(Dataset records)
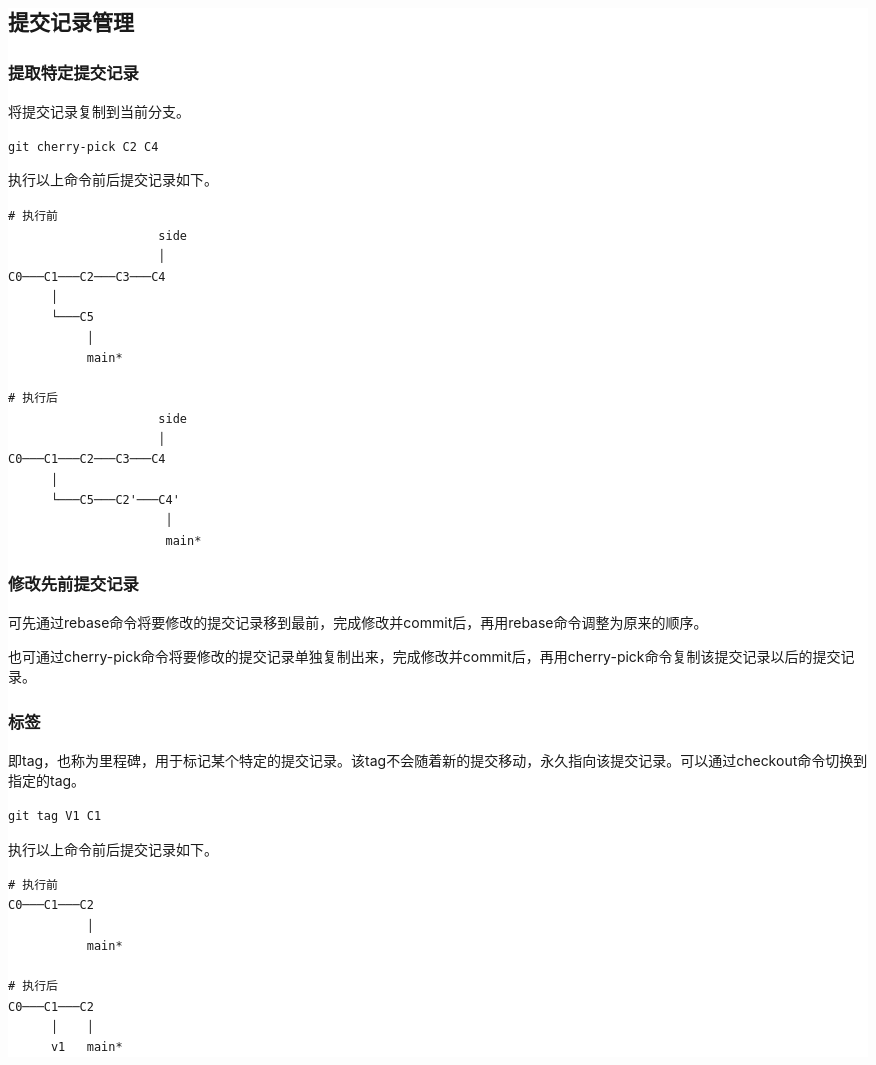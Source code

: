 ## 提交记录管理

### 提取特定提交记录

将提交记录复制到当前分支。

```
git cherry-pick C2 C4
```

执行以上命令前后提交记录如下。

```
# 执行前
                     side
                     │
C0───C1───C2───C3───C4
      │
      └───C5
           │
           main*

# 执行后
                     side
                     │
C0───C1───C2───C3───C4
      │
      └───C5───C2'───C4'
                      │
                      main*
```

### 修改先前提交记录

可先通过rebase命令将要修改的提交记录移到最前，完成修改并commit后，再用rebase命令调整为原来的顺序。

也可通过cherry-pick命令将要修改的提交记录单独复制出来，完成修改并commit后，再用cherry-pick命令复制该提交记录以后的提交记录。

### 标签

即tag，也称为里程碑，用于标记某个特定的提交记录。该tag不会随着新的提交移动，永久指向该提交记录。可以通过checkout命令切换到指定的tag。

```
git tag V1 C1
```

执行以上命令前后提交记录如下。

```
# 执行前
C0───C1───C2
           │
           main*

# 执行后
C0───C1───C2
      │    │
      v1   main*
```
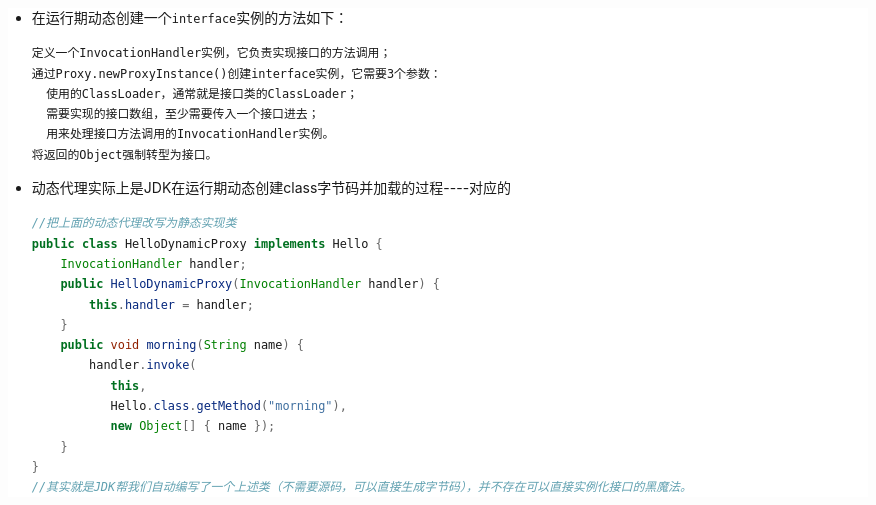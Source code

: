 - 在运行期动态创建一个`interface`实例的方法如下：

  ```
  定义一个InvocationHandler实例，它负责实现接口的方法调用；
  通过Proxy.newProxyInstance()创建interface实例，它需要3个参数：
  	使用的ClassLoader，通常就是接口类的ClassLoader；
  	需要实现的接口数组，至少需要传入一个接口进去；
  	用来处理接口方法调用的InvocationHandler实例。
  将返回的Object强制转型为接口。
  ```

- 动态代理实际上是JDK在运行期动态创建class字节码并加载的过程----对应的

  ```java
  //把上面的动态代理改写为静态实现类
  public class HelloDynamicProxy implements Hello {
      InvocationHandler handler;
      public HelloDynamicProxy(InvocationHandler handler) {
          this.handler = handler;
      }
      public void morning(String name) {
          handler.invoke(
             this,
             Hello.class.getMethod("morning"),
             new Object[] { name });
      }
  }
  //其实就是JDK帮我们自动编写了一个上述类（不需要源码，可以直接生成字节码），并不存在可以直接实例化接口的黑魔法。
  ```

* Task instructions *
Please state how many lines in the entries include the string "完成修改并commit后", giving no more than the number.

* Exercise response *
2